Takeaways from the panel include:
1 The FTC has long required consumers be made aware of the distinction between editorial content and advertising content, going back at least as far as 1967. That year, the FTC responded to the practice of including advertisements in print magazines and newspapers that appeared to look just like regular news articles. The FTC advised that it is deceptive advertising to include within a newspaper or magazine advertisements that “cause readers to believe that the advertisement is in fact a feature or news article.” The FTC’s stance towards ensuring a hard dividing line between the look and appearance of advertising and editorial content has been applied to many areas over the years, including advertorials, direct mail ads disguised as book reviews, infomercials that look like regular television programming, emails with deceptive headers, and even distinguishing between organic and paid internet search results. The FTC has also recently directly addressed a new version, Native Advertising.
2 Advertiser obligations under the FTC’s Endorsement Guides include disclosing any “material connections” between the influencers who post on social media and the advertiser. A material connection can include direct payment, an employment relationship, giving free goods or services, or even incentivizing a social media post through entry into a sweepstakes or contest. The FTC views all posts induced by any material connection to be a commercial advertisement, rather than organically posted, personal content. The FTC has actively enforced violations of its Endorsement Guides, including actions against a gaming company and a mosquito repellent company and its public relations firm, as well as sending letters to influencers.
3 In addition, advertisers must be wary not just of the FTC, but also of consumer advocacy groups.
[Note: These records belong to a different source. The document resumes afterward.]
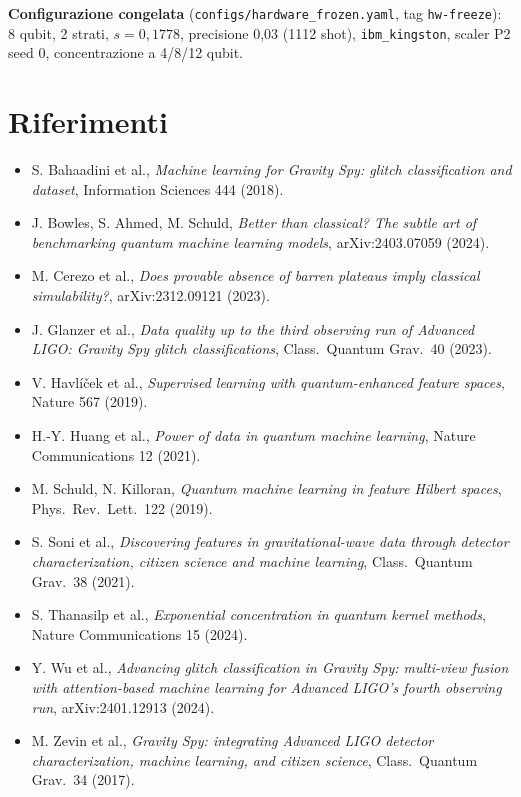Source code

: \textbf{Configurazione congelata} (\texttt{configs/hardware\_frozen.yaml}, tag \texttt{hw-freeze}): 8 qubit, 2 strati,
$s=0{,}1778$, precisione 0,03 (1112 shot), \texttt{ibm\_kingston}, scaler P2 seed 0, concentrazione a 4/8/12 qubit.


\section{Riferimenti}
\begin{itemize}
  \item S. Bahaadini et al., \emph{Machine learning for Gravity Spy: glitch classification and dataset}, Information
  Sciences 444 (2018).
  \item J. Bowles, S. Ahmed, M. Schuld, \emph{Better than classical? The subtle art of benchmarking quantum machine
  learning models}, arXiv:2403.07059 (2024).
  \item M. Cerezo et al., \emph{Does provable absence of barren plateaus imply classical simulability?},
  arXiv:2312.09121 (2023).
  \item J. Glanzer et al., \emph{Data quality up to the third observing run of Advanced LIGO: Gravity Spy glitch
  classifications}, Class.\ Quantum Grav.\ 40 (2023).
  \item V. Havlíček et al., \emph{Supervised learning with quantum-enhanced feature spaces}, Nature 567 (2019).
  \item H.-Y. Huang et al., \emph{Power of data in quantum machine learning}, Nature Communications 12 (2021).
  \item M. Schuld, N. Killoran, \emph{Quantum machine learning in feature Hilbert spaces}, Phys.\ Rev.\ Lett.\ 122 (2019).
  \item S. Soni et al., \emph{Discovering features in gravitational-wave data through detector characterization,
  citizen science and machine learning}, Class.\ Quantum Grav.\ 38 (2021).
  \item S. Thanasilp et al., \emph{Exponential concentration in quantum kernel methods}, Nature Communications 15 (2024).
  \item Y. Wu et al., \emph{Advancing glitch classification in Gravity Spy: multi-view fusion with attention-based machine
  learning for Advanced LIGO’s fourth observing run}, arXiv:2401.12913 (2024).
  \item M. Zevin et al., \emph{Gravity Spy: integrating Advanced LIGO detector characterization, machine learning, and
  citizen science}, Class.\ Quantum Grav.\ 34 (2017).
\end{itemize}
They too may also bring unwanted public attention to alleged lack of compliance with the disclosure obligations under the Endorsement Guides. Other federal agencies, such as the Securities and Exchange Commission, have also brought enforcement proceedings when their jurisdiction is implicated by influencers and social media engagement.
4 When dealing with children’s advertising, it is also very important to include specific disclosures indicating when content is advertising, and not part of native programming. Advertisers targeting children must also take care to comply with various Federal laws and regulations, as well as the guidelines for advertising to children issued by the Children’s Advertising Review Unit of the Council of Better Business Bureaus, an advertising industry self-regulatory body.
5 In sum, the Endorsement Guides require advertisers to disclose when a material connection prompted a social media post, via things like including hashtags such as #advertisement or #sponsored. Advertiser obligations also include educating influencers, employees, and agents about disclosure obligations, requiring compliance by influencers, whether by formal contract, terms and conditions, or otherwise, and monitoring the influencers the advertiser works with. The FTC publishes guidance for business that answers a host of questions that may arise when confronting social media disclosure issues.
Social media platforms are wonderful new media outlets that advertisers can use to reach people, get their message out, and generate brand awareness. While these social media platforms may be new, the thrust of FTC and other regulatory enforcement is old, and traditional. People must be able to distinguish between organic, editorial content and posts that were prompted by a commercially oriented purpose. Compliance with the FTC Endorsement Guides is a small price to pay to benefit from the wonderful world of social media.